Document images with source code
╔══

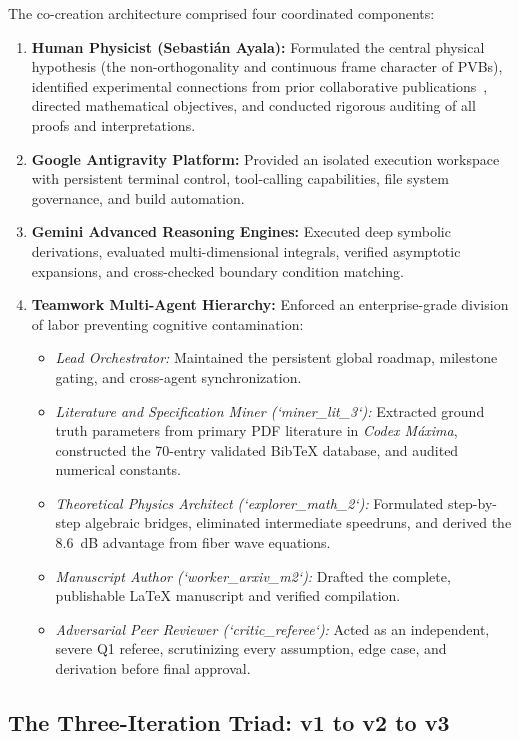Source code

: \documentclass[11pt,a4paper]{article}
\begin{document}
The co-creation architecture comprised four coordinated components:
\begin{enumerate}
    \item \textbf{Human Physicist (Sebastián Ayala):} Formulated the central physical hypothesis (the non-orthogonality and continuous frame character of PVBs), identified experimental connections from prior collaborative publications~\cite{Villalba2023,RojasRojas2021,Canas2021,Ferreira2026}, directed mathematical objectives, and conducted rigorous auditing of all proofs and interpretations.
    \item \textbf{Google Antigravity Platform:} Provided an isolated execution workspace with persistent terminal control, tool-calling capabilities, file system governance, and build automation.
    \item \textbf{Gemini Advanced Reasoning Engines:} Executed deep symbolic derivations, evaluated multi-dimensional integrals, verified asymptotic expansions, and cross-checked boundary condition matching.
    \item \textbf{Teamwork Multi-Agent Hierarchy:} Enforced an enterprise-grade division of labor preventing cognitive contamination:
    \begin{itemize}
        \item \emph{Lead Orchestrator:} Maintained the persistent global roadmap, milestone gating, and cross-agent synchronization.
        \item \emph{Literature and Specification Miner (`miner\_lit\_3`):} Extracted ground truth parameters from primary PDF literature in \emph{Codex Máxima}, constructed the 70-entry validated BibTeX database, and audited numerical constants.
        \item \emph{Theoretical Physics Architect (`explorer\_math\_2`):} Formulated step-by-step algebraic bridges, eliminated intermediate speedruns, and derived the 8.6~dB advantage from fiber wave equations.
        \item \emph{Manuscript Author (`worker\_arxiv\_m2`):} Drafted the complete, publishable LaTeX manuscript and verified compilation.
        \item \emph{Adversarial Peer Reviewer (`critic\_referee`):} Acted as an independent, severe Q1 referee, scrutinizing every assumption, edge case, and derivation before final approval.
    \end{itemize}
\end{enumerate}

\subsection{The Three-Iteration Triad: v1 to v2 to v3}
\end{document}
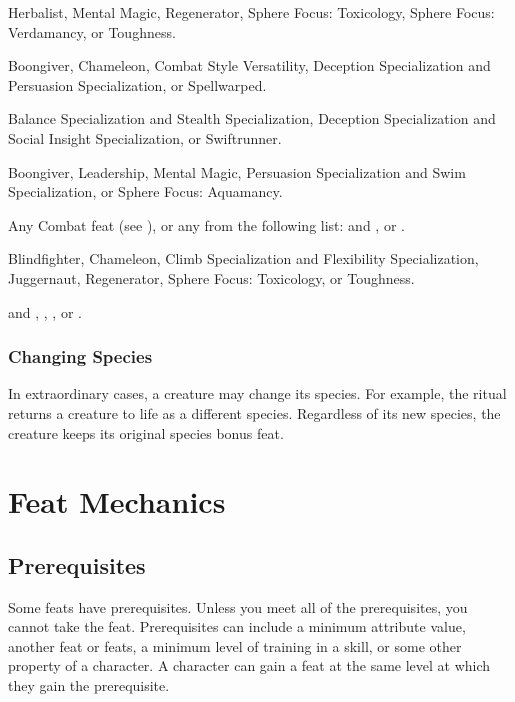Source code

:        Herbalist, Mental Magic, Regenerator, Sphere Focus: Toxicology, Sphere Focus: Verdamancy, or Toughness.

       Boongiver, Chameleon, Combat Style Versatility, Deception Specialization and Persuasion Specialization, or Spellwarped.

       Balance Specialization and Stealth Specialization, Deception Specialization and Social Insight Specialization, or Swiftrunner.

       Boongiver, Leadership, Mental Magic, Persuasion Specialization and Swim Specialization, or Sphere Focus: Aquamancy.

       Any Combat feat (see ), or any from the following list:  and , or .

       Blindfighter, Chameleon, Climb Specialization and Flexibility Specialization, Juggernaut, Regenerator, Sphere Focus: Toxicology, or Toughness.

        and , , , or .

    \subsubsection{Changing Species}
      In extraordinary cases, a creature may change its species.
      For example, the  ritual returns a creature to life as a different species.
      Regardless of its new species, the creature keeps its original species bonus feat.

\section{Feat Mechanics}

  \subsection{Prerequisites}
    Some feats have prerequisites.
    Unless you meet all of the prerequisites, you cannot take the feat.
    Prerequisites can include a minimum attribute value, another feat or feats, a minimum level of training in a skill, or some other property of a character.
    A character can gain a feat at the same level at which they gain the prerequisite.

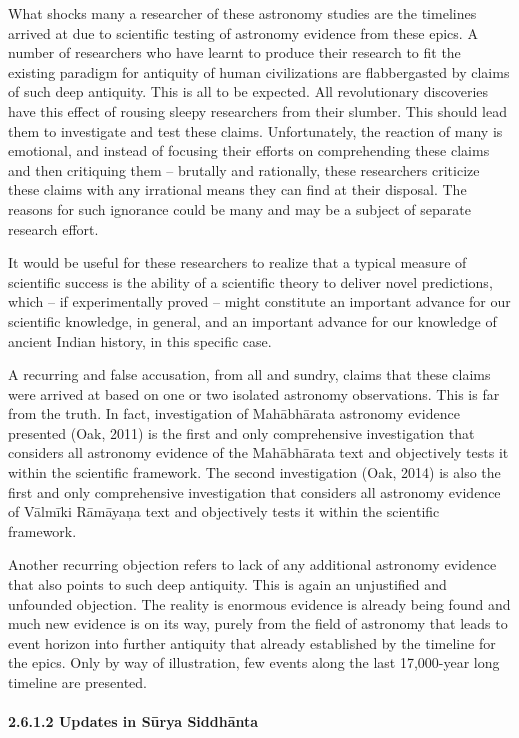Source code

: What shocks many a researcher of these astronomy studies are the timelines arrived at due to scientific testing of astronomy evidence from these epics. A number of researchers who have learnt to produce their research to fit the existing paradigm for antiquity of human civilizations are flabbergasted by claims of such deep antiquity. This is all to be expected. All revolutionary discoveries have this effect of rousing sleepy researchers from their slumber. This should lead them to investigate and test these claims. Unfortunately, the reaction of many is emotional, and instead of focusing their efforts on comprehending these claims and then critiquing them – brutally and rationally, these researchers criticize these claims with any irrational means they can find at their disposal. The reasons for such ignorance could be many and may be a subject of separate research effort.

It would be useful for these researchers to realize that a typical measure of scientific success is the ability of a scientific theory to deliver novel predictions, which – if experimentally proved – might constitute an important advance for our scientific knowledge, in general, and an important advance for our knowledge of ancient Indian history, in this specific case.

A recurring and false accusation, from all and sundry, claims that these claims were arrived at based on one or two isolated astronomy observations. This is far from the truth. In fact, investigation of Mahābhārata astronomy evidence presented (Oak, 2011) is the first and only comprehensive investigation that considers all astronomy evidence of the Mahābhārata text and objectively tests it within the scientific framework. The second investigation (Oak, 2014) is also the first and only comprehensive investigation that considers all astronomy evidence of Vālmīki Rāmāyaņa text and objectively tests it within the scientific framework.

Another recurring objection refers to lack of any additional astronomy evidence that also points to such deep antiquity. This is again an unjustified and unfounded objection. The reality is enormous evidence is already being found and much new evidence is on its way, purely from the field of astronomy that leads to event horizon into further antiquity that already established by the timeline for the epics. Only by way of illustration, few events along the last 17,000-year long timeline are presented.


\paragraph*{2.6.1.2 Updates in Sūrya Siddhānta}

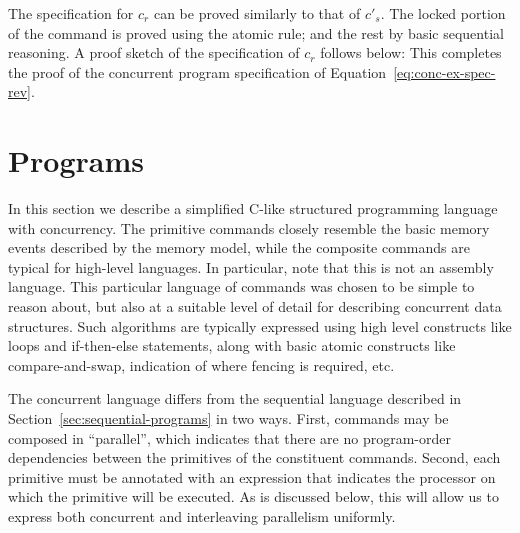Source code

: \documentclass[11pt]{report}
\begin{document}
The specification for $c_r$ can be proved similarly to that of $c'_s$. The locked portion of the command is proved using the atomic rule; and the rest by basic sequential reasoning. A proof sketch of the specification of $c_r$ follows below: 
This completes the proof of the concurrent program specification of Equation~\ref{eq:conc-ex-spec-rev}.

\section{Programs}
\label{sec:programming-language}

In this section we describe a simplified C-like structured programming language with concurrency. The primitive commands closely resemble the basic memory events described by the memory model, while the composite commands are typical for high-level languages. In particular, note that this is not an assembly language. This particular language of commands was chosen to be simple to reason about, but also at a suitable level of detail for describing concurrent data structures. Such algorithms are typically expressed using high level constructs like loops and if-then-else statements, along with basic atomic constructs like compare-and-swap, indication of where fencing is required, etc. 

The concurrent language differs from the sequential language described in Section~\ref{sec:sequential-programs} in two ways. First, commands may be composed in ``parallel'', which indicates that there are no program-order dependencies between the primitives of the constituent commands. Second, each primitive must be annotated with an expression that indicates the processor on which the primitive will be executed. As is discussed below, this will allow us to express both concurrent and interleaving parallelism uniformly.
\end{document}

╚══

Activity -
Look through the entries above for the word "persistent". Copy every line where it shows up.

Result for this task -
    \item \textbf{Google Antigravity Platform:} Provided an isolated execution workspace with persistent terminal control, tool-calling capabilities, file system governance, and build automation.
        \item \emph{Lead Orchestrator:} Maintained the persistent global roadmap, milestone gating, and cross-agent synchronization.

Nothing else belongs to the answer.